旧京都大学付属農場建物群を、歴史教育拠点施設として改修する設計を手がけています。

設計:2018- 2019 / 建築工事:進行中

所在地:大阪府高槻市
用途:体験学習施設、飲食店
延床面積:1100m2

協働:一級建築士事務所expo、京智健建築設計事務所
構造:門藤芳樹構造設計事務所
設備:幹設備設計事務所

計画概要

大阪府高槻市に昭和5~8年にかけて建設された、旧京都大学付属農場建物群を、都市公園の中の歴史教育拠点施設として活用する計画である。
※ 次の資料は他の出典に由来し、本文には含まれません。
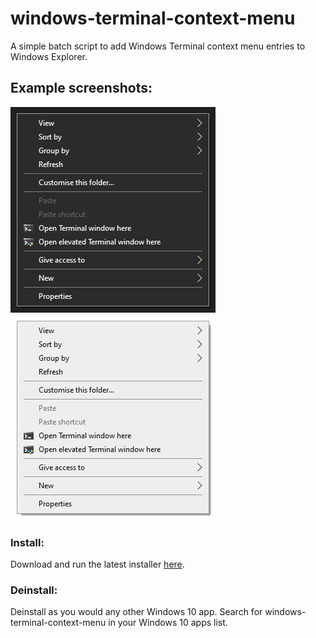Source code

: # windows-terminal-context-menu
A simple batch script to add Windows Terminal context menu entries to Windows Explorer.

## Example screenshots:
![Example screenshot dark](example-dark.png)
![Example screenshot light](example-light.png)

### Install:
Download and run the latest installer [here](https://github.com/ContentPersonality2/windows-terminal-context-menu/releases/download/v1.1/windows-terminal-context-menu.exe).

### Deinstall:
Deinstall as you would any other Windows 10 app. Search for windows-terminal-context-menu in your Windows 10 apps list.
安満遺跡は、約2,500年前に開かれた環濠(かんごう)がめぐる弥生時代の居住地や水田、集団墓地などが見つかるなど、当時の近畿地方の社会を知る上で極めて重要な遺跡である。また既存の農場建物は、京都大学建築学科一期生でありその後、京都工芸繊維大学の教授となった大倉三郎が設計した貴重な近代の建築遺産であり、文化財への登録が予定されている。

高槻市は旧京都大学付属農場の移転に伴い、その跡地を含めた一帯を「安満遺跡公園」として整備し、弥生時代の安満遺跡を保存・活用するとともに、防災機能を備えた、緑豊かな公園を目指す取組を進めている。本計画では、弥生時代の遺構の上に重ねられた近代建築遺産という稀有な歴史的コンテクストを生かし、二つの時代のレイヤーに現代という新しい時代のレイヤーを重ねることで、地域の豊かな歴史を感じられる場所となることを基本コンセプトとして掲げている。
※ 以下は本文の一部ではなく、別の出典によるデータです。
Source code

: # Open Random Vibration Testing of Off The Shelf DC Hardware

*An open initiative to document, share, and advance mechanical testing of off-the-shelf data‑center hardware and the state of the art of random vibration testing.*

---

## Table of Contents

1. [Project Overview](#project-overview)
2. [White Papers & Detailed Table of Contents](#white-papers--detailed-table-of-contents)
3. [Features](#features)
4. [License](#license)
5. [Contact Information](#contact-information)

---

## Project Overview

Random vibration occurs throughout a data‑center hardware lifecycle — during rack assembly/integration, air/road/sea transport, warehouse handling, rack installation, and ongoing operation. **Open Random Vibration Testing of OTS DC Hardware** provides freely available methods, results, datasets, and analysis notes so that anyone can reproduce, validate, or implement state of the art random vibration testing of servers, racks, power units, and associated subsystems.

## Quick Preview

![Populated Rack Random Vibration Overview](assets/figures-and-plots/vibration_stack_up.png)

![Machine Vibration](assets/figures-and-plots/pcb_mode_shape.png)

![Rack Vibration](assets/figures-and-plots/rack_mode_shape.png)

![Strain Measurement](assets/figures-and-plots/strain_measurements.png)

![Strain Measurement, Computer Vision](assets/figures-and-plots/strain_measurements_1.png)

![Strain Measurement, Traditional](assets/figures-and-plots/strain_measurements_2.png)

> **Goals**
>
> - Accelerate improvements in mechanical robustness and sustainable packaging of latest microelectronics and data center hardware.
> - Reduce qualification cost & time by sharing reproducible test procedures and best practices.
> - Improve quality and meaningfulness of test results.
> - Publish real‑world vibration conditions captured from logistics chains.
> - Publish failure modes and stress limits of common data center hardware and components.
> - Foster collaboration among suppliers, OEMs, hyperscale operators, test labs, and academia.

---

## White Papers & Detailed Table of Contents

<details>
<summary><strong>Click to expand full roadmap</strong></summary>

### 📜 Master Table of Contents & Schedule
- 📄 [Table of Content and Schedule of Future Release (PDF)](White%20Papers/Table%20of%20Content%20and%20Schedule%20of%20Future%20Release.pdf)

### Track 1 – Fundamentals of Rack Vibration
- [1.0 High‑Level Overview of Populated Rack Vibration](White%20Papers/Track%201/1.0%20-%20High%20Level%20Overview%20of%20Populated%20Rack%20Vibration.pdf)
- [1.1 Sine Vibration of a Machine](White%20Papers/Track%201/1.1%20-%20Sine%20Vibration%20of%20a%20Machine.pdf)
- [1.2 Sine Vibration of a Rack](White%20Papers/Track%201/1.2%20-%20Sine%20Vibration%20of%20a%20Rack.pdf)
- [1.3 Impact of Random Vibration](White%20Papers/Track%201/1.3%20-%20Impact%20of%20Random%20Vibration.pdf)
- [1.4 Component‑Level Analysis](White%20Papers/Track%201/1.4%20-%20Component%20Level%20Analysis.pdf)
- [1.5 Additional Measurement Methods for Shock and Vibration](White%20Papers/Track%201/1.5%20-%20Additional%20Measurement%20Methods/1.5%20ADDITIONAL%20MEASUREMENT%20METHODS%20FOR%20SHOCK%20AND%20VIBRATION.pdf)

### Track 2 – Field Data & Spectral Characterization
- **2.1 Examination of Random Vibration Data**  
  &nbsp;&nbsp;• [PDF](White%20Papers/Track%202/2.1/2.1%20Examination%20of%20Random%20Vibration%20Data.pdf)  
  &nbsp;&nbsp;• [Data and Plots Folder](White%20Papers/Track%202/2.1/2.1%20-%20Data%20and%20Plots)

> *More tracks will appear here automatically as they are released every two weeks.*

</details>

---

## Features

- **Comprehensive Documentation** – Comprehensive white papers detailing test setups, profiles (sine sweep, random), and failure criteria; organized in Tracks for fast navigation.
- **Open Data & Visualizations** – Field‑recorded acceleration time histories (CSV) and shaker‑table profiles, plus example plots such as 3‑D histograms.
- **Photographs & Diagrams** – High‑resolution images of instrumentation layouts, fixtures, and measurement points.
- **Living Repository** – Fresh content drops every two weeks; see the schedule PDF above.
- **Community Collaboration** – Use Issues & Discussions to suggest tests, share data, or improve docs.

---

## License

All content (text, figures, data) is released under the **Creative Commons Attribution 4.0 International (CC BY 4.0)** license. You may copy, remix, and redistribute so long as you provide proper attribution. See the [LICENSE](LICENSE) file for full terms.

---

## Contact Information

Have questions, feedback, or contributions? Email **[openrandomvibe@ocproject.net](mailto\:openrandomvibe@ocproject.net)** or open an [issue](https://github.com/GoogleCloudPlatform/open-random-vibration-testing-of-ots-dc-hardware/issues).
改修後の建物は、出土物の展示室や、当時の暮らしや生活を体験可能な工房、カフェレストランなど、誰もが気軽にアクセスでき、様々な市民活動をサポートする多目的な公園施設となる。建物同士をつなぐ動線計画にも配慮し、民家の縁側のようなテラスやアプローチを建物に隣接するように設け、点から線へ、線から面へと、一体的な敷地計画を行う。公園の訪問者が散策の途中で立ち寄れるよう、建物の外部も気軽に利用可能な場所とすることで、高槻市民に愛されてきた旧農場の風景が日常生活のなかで受け継いでゆかれることを目指している。


2019年に行われた公募型プロポーザルにおいて、expo京智健建築設計事務所とのJVチームで採用され、2021年のオープンに向けて現在もプロジェクトが進行中である。